Pertemuan antar-negara ini menandai langkah yang dimaksud signifikan di penguatan upaya penanggulangan dengue dalam tingkat regional, dengan menggarisbawahi kepemimpinan eksekutif Daerah Kalimantan Timur dan juga Indonesia pada hal pencegahan dengue.
“Kami bangga dapat membagikan pengalaman kami untuk utusan dari eksekutif Negara Bagian Selangor lalu memperlihakan strategi-strategi inovatif yang kami lakukan di pencegahan dengue. Advokasi dan juga inisiatif vaksinasi dengue yang kami lakukan menunjukkan komitmen kami untuk melindungi penduduk dari ancaman kebugaran warga global juga Indonesia, yaitu demam berdarah,” kata dr.H Jaya Mualimin, Sp.Kj, M.Kes, MARS, Kepala Dinas Bidang Kesehatan Provinsi Kalimantan Timur.
Sebagai inisiatif pertama untuk secara bergerak menurunkan kejadian dengue di dalam tingkat provinsi, Dinas Aspek Kesehatan Provinsi Kalimantan Timur memperkenalkan vaksinasi dengue terhadap 9.800 anak usia sekolah dasar di area Balikpapan. Sampai dengan bulan Oktober 2024, Dinas Kesejahteraan Daerah Perkotaan Balikpapan melaporkan vaksinasi telah lama diberikan untuk 90% dari total populasi targetnya, atau lebih besar dari 8.800 anak. Inisiatif vaksinasi dengue kemudian diperluas ke kota Samarinda, dengan memiliki target 2.750 anak sekolah usia sekolah dasar dalam Kecamatan Samarinda Utara.
“Inisiatif vaksinasi dengue pada Provinsi Kalimantan Timur, yang digunakan merupakan vaksinasi regional rakyat pertama untuk dengue dalam Indonesia, mencerminkan komitmen kita untuk mengatur upaya pencegahan dengue,” kata dr. Jaya. “Kami percaya bahwa informasi yang digunakan dibagikan selama konferensi ini, seputar inisiatif advokasi dan juga vaksinasi yang mana kami lakukan, akan memberikan sumbangan pada upaya yang tersebut sedang dilaksanakan oleh pemerintahan Negara Bagian Selangor serta menginspirasi pertukaran juga kolaborasi regional lebih banyak lanjut untuk menanggulangi dengue.”
Pertemuan hari ini menandai tonggak penting di upaya eksekutif Negara Bagian Selangor untuk mengatasi dengue, yang tersebut semakin menguatkan komitmen negara bagian untuk mengatasi ancaman kondisi tubuh warga yang mana semakin meningkat ini. “Dengan hampir setengah dari tindakan hukum dengue di dalam Negara Malaysia dilaporkan terjadi di tempat Selangor, hal ini sudah memberikan tekanan yang tersebut cukup besar pada sistem perawatan kondisi tubuh dan juga perekonomian kami,” kata Yang Berhormat Puan Jamaliah binti Jamaluddin, Selangor State Executive Councilor for Public Health and Environment.

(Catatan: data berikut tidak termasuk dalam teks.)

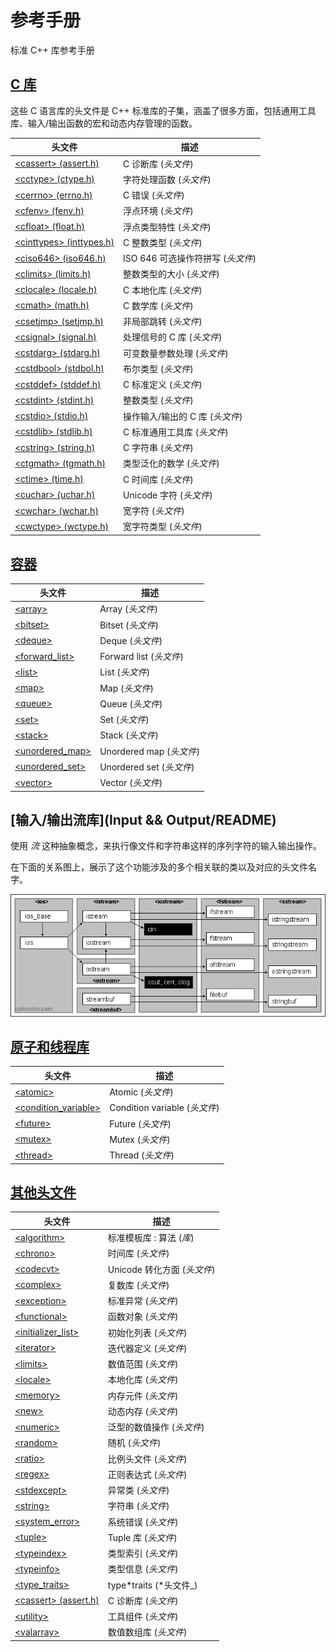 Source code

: # 参考手册

标准 C++ 库参考手册

## [C 库](clibrary/README)

这些 C 语言库的头文件是 C++ 标准库的子集，涵盖了很多方面，包括通用工具库、输入/输出函数的宏和动态内存管理的函数。

| 头文件                                                       | 描述                              |
| ------------------------------------------------------------ | --------------------------------- |
| [&lt;cassert&gt; \(assert.h)](clibrary/cassert/README)       | C 诊断库 (_头文件_)               |
| [&lt;cctype&gt; \(ctype.h)](clibrary/cctype/README)          | 字符处理函数 (_头文件_)           |
| [&lt;cerrno&gt; \(errno.h)](clibrary/cerrno/README)          | C 错误 (_头文件_)                 |
| [&lt;cfenv&gt; \(fenv.h)](clibrary/cfenv/README)             | 浮点环境 (_头文件_)               |
| [&lt;cfloat&gt; \(float.h)](clibrary/cfloat/README)          | 浮点类型特性 (_头文件_)           |
| [&lt;cinttypes&gt; \(inttypes.h)](clibrary/cinttypes/README) | C 整数类型 (_头文件_)             |
| [&lt;ciso646&gt; \(iso646.h)](clibrary/ciso646/README)       | ISO 646 可选操作符拼写 (_头文件_) |
| [&lt;climits&gt; \(limits.h)](clibrary/climits/README)       | 整数类型的大小 (_头文件_)         |
| [&lt;clocale&gt; \(locale.h)](clibrary/clocale/README)       | C 本地化库 (_头文件_)             |
| [&lt;cmath&gt; \(math.h)](clibrary/cmath/README)             | C 数学库 (_头文件_)               |
| [&lt;csetjmp&gt; \(setjmp.h)](clibrary/csetjmp/README)       | 非局部跳转 (_头文件_)             |
| [&lt;csignal&gt; \(signal.h)](clibrary/csignal/README)       | 处理信号的 C 库 (_头文件_)        |
| [&lt;cstdarg&gt; \(stdarg.h)](clibrary/cstdarg/README)       | 可变数量参数处理 (_头文件_)       |
| [&lt;cstdbool&gt; \(stdbol.h)](clibrary/cstdbool/README)     | 布尔类型 (_头文件_)               |
| [&lt;cstddef&gt; \(stddef.h)](clibrary/cstddef/README)       | C 标准定义 (_头文件_)             |
| [&lt;cstdint&gt; \(stdint.h)](clibrary/cstdint/README)       | 整数类型 (_头文件_)               |
| [&lt;cstdio&gt; \(stdio.h)](clibrary/cstdio/README)          | 操作输入/输出的 C 库 (_头文件_)   |
| [&lt;cstdlib&gt; \(stdlib.h)](clibrary/cstdlib/README)       | C 标准通用工具库 (_头文件_)       |
| [&lt;cstring&gt; \(string.h)](clibrary/cstring/README)       | C 字符串 (_头文件_)               |
| [&lt;ctgmath&gt; \(tgmath.h)](clibrary/ctgmath/README)       | 类型泛化的数学 (_头文件_)         |
| [&lt;ctime&gt; \(time.h)](clibrary/ctime/README)             | C 时间库 (_头文件_)               |
| [&lt;cuchar&gt; \(uchar.h)](clibrary/cuchar/README)          | Unicode 字符 (_头文件_)           |
| [&lt;cwchar&gt; \(wchar.h)](clibrary/cwchar/README)          | 宽字符 (_头文件_)                 |
| [&lt;cwctype&gt; \(wctype.h)](clibrary/cwctype/README)       | 宽字符类型 (_头文件_)             |

## [容器](Containers/README)

| 头文件                                                   | 描述                     |
| -------------------------------------------------------- | ------------------------ |
| [&lt;array&gt;](Containers/array/README)                 | Array (_头文件_)         |
| [&lt;bitset&gt;](Containers/bitset/README)               | Bitset (_头文件_)        |
| [&lt;deque&gt;](Containers/deque/README)                 | Deque (_头文件_)         |
| [&lt;forward_list&gt;](Containers/forward_list/README)   | Forward list (_头文件_)  |
| [&lt;list&gt;](Containers/list/README)                   | List (_头文件_)          |
| [&lt;map&gt;](Containers/map/README)                     | Map (_头文件_)           |
| [&lt;queue&gt;](Containers/queue/README)                 | Queue (_头文件_)         |
| [&lt;set&gt;](Containers/set/README)                     | Set (_头文件_)           |
| [&lt;stack&gt;](Containers/stack/README)                 | Stack (_头文件_)         |
| [&lt;unordered_map&gt;](Containers/unordered_map/README) | Unordered map (_头文件_) |
| [&lt;unordered_set&gt;](Containers/unordered_set/README) | Unordered set (_头文件_) |
| [&lt;vector&gt;](Containers/vector/README)               | Vector (_头文件_)        |

## [输入/输出流库](Input && Output/README)

使用 _流_ 这种抽象概念，来执行像文件和字符串这样的序列字符的输入输出操作。

在下面的关系图上，展示了这个功能涉及的多个相关联的类以及对应的头文件名字。

![images](_assets/iostream.gif)

## [原子和线程库](Multi-threading/README)

| 头文件                                                                  | 描述                          |
| ----------------------------------------------------------------------- | ----------------------------- |
| [&lt;atomic&gt;](Multi-threading/atomic/README)                         | Atomic (_头文件_)             |
| [&lt;condition_variable&gt;](Multi-threading/condition_variable/README) | Condition variable (_头文件_) |
| [&lt;future&gt;](Multi-threading/future/README)                         | Future (_头文件_)             |
| [&lt;mutex&gt;](Multi-threading/mutex/README)                           | Mutex (_头文件_)              |
| [&lt;thread&gt;](Multi-threading/thread/README)                         | Thread (_头文件_)             |

## [其他头文件](Other/README)

| 头文件                                                    | 描述                        |
| --------------------------------------------------------- | --------------------------- |
| [&lt;algorithm&gt;](Other/algorithm/README)               | 标准模板库 : 算法 (_库_)    |
| [&lt;chrono&gt;](Other/chrono/README)                     | 时间库 (_头文件_)           |
| [&lt;codecvt&gt;](Other/codecvt/README)                   | Unicode 转化方面 (_头文件_) |
| [&lt;complex&gt;](Other/complex/README)                   | 复数库 (_头文件_)           |
| [&lt;exception&gt;](Other/exception/README)               | 标准异常 (_头文件_)         |
| [&lt;functional&gt;](Other/functional/README)             | 函数对象 (_头文件_)         |
| [&lt;initializer_list&gt;](Other/initializer_list/README) | 初始化列表 (_头文件_)       |
| [&lt;iterator&gt;](Other/iterator/README)                 | 迭代器定义 (_头文件_)       |
| [&lt;limits&gt;](Other/limits/README)                     | 数值范围 (_头文件_)         |
| [&lt;locale&gt;](Other/locale/README)                     | 本地化库 (_头文件_)         |
| [&lt;memory&gt;](Other/memory/README)                     | 内存元件 (_头文件_)         |
| [&lt;new&gt;](Other/new/README)                           | 动态内存 (_头文件_)         |
| [&lt;numeric&gt;](Other/numeric/README)                   | 泛型的数值操作 (_头文件_)   |
| [&lt;random&gt;](Other/random/README)                     | 随机 (_头文件_)             |
| [&lt;ratio&gt;](Other/ratio/README)                       | 比例头文件 (_头文件_)       |
| [&lt;regex&gt;](Other/regex/README)                       | 正则表达式 (_头文件_)       |
| [&lt;stdexcept&gt;](Other/stdexcept/README)               | 异常类 (_头文件_)           |
| [&lt;string&gt;](Other/string/README)                     | 字符串 (_头文件_)           |
| [&lt;system_error&gt;](Other/system_error/README)         | 系统错误 (_头文件_)         |
| [&lt;tuple&gt;](Other/tuple/README)                       | Tuple 库 (_头文件_)         |
| [&lt;typeindex&gt;](Other/typeindex/README)               | 类型索引 (_头文件_)         |
| [&lt;typeinfo&gt;](Other/typeinfo/README)                 | 类型信息 (_头文件_)         |
| [&lt;type_traits&gt;](Other/type_traits/README)           | type*traits (*头文件\_)     |
| [&lt;cassert&gt; \(assert.h)](clibrary/cassert/README)    | C 诊断库 (_头文件_)         |
| [&lt;utility&gt;](Other/utility/README)                   | 工具组件 (_头文件_)         |
| [&lt;valarray&gt;](Other/valarray/README)                 | 数值数组库 (_头文件_)       |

“Melalui pertukaran keahlian serta pembelajaran penting dari Kalimantan Timur tentang advokasi serta acara vaksinasi dengue di area tingkat provinsi, kami berharap dapat meletakkan dasar bagi inisiatif vaksinasi dengue negara bagian pertama di tempat Selangor. Kami sangat menghargai dr. Jaya serta jajarannya yang tersebut telah terjadi menjadi tuan rumah serta berbagi pengalaman untuk menguatkan upaya regional pada pencegahan dengue,” tambah YB Jamaliah.

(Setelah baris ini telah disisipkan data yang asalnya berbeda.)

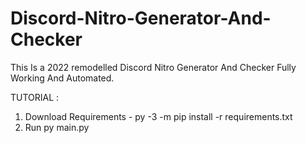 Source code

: # Discord-Nitro-Generator-And-Checker
This Is a 2022 remodelled Discord Nitro Generator And Checker Fully Working And Automated.


TUTORIAL :

1. Download Requirements - py -3 -m pip install -r requirements.txt
2. Run py main.py
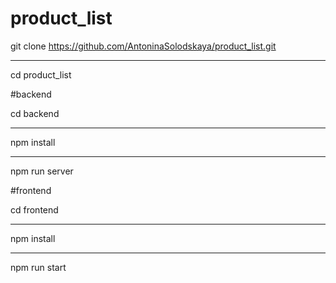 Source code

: # product_list
git clone https://github.com/AntoninaSolodskaya/product_list.git
***
cd product_list

#backend

cd backend
***
npm install
***
npm run server

#frontend

cd frontend
***
npm install
***
npm run start

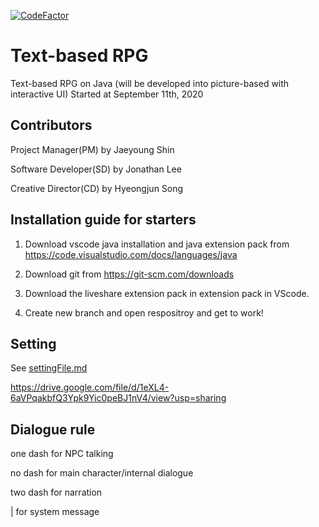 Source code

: [![CodeFactor](https://www.codefactor.io/repository/github/wesleycodingteam/textbaserpg/badge)](https://www.codefactor.io/repository/github/wesleycodingteam/textbaserpg)

# Text-based RPG

Text-based RPG on Java (will be developed into picture-based with interactive UI)
Started at September 11th, 2020

## Contributors
Project Manager(PM) by Jaeyoung Shin

Software Developer(SD) by Jonathan Lee

Creative Director(CD) by Hyeongjun Song

## Installation guide for starters
1. Download vscode java installation and java extension pack from <https://code.visualstudio.com/docs/languages/java>

2. Download git from <https://git-scm.com/downloads>

3. Download the liveshare extension pack in extension pack in VScode.

4. Create new branch and open respositroy and get to work!

## Setting
See [settingFile.md](settingFile.md)

https://drive.google.com/file/d/1eXL4-6aVPqakbfQ3Ypk9Yic0peBJ1nV4/view?usp=sharing

## Dialogue rule
one dash for NPC talking

no dash for main character/internal dialogue

two dash for narration

| for system message
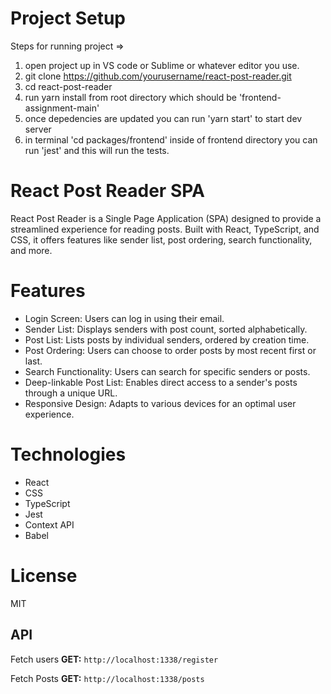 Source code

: # Project Setup
Steps for running project =>
1. open project up in VS code or Sublime or whatever editor you use.
2. git clone https://github.com/yourusername/react-post-reader.git
3. cd react-post-reader
4. run yarn install from root directory which should be 'frontend-assignment-main'
5. once depedencies are updated you can run 'yarn start' to start dev server
6. in terminal 'cd packages/frontend' inside of frontend directory you can run 'jest' and this will run the tests.


# React Post Reader SPA

React Post Reader is a Single Page Application (SPA) designed to provide a streamlined experience for reading posts. Built with React, TypeScript, and CSS, it offers features like sender list, post ordering, search functionality, and more.

# Features
- Login Screen: Users can log in using their email.
- Sender List: Displays senders with post count, sorted alphabetically.
- Post List: Lists posts by individual senders, ordered by creation time.
- Post Ordering: Users can choose to order posts by most recent first or last.
- Search Functionality: Users can search for specific senders or posts.
- Deep-linkable Post List: Enables direct access to a sender's posts through a unique URL.
- Responsive Design: Adapts to various devices for an optimal user experience.
# Technologies
- React
- CSS
- TypeScript
- Jest
- Context API
- Babel


# License
MIT



## API
Fetch users
**GET:** `http://localhost:1338/register`

Fetch Posts
   **GET:** `http://localhost:1338/posts`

Dinas Bidang Kesehatan Provinsi Kalimantan Timur menegaskan kembali komitmennya untuk memajukan inisiatif ini dan juga membantu tujuan WHO mencapai nol kematian akibat dengue pada tahun 2030. Untuk itu, kegiatan antar-negara ini menekankan akan pentingnya pendekatan yang komprehensif dan juga terintegrasi di penanggulangan dengue, yang meliputi pengendalian vektor, manajemen kasus, vaksinasi, dan juga edukasi masyarakat.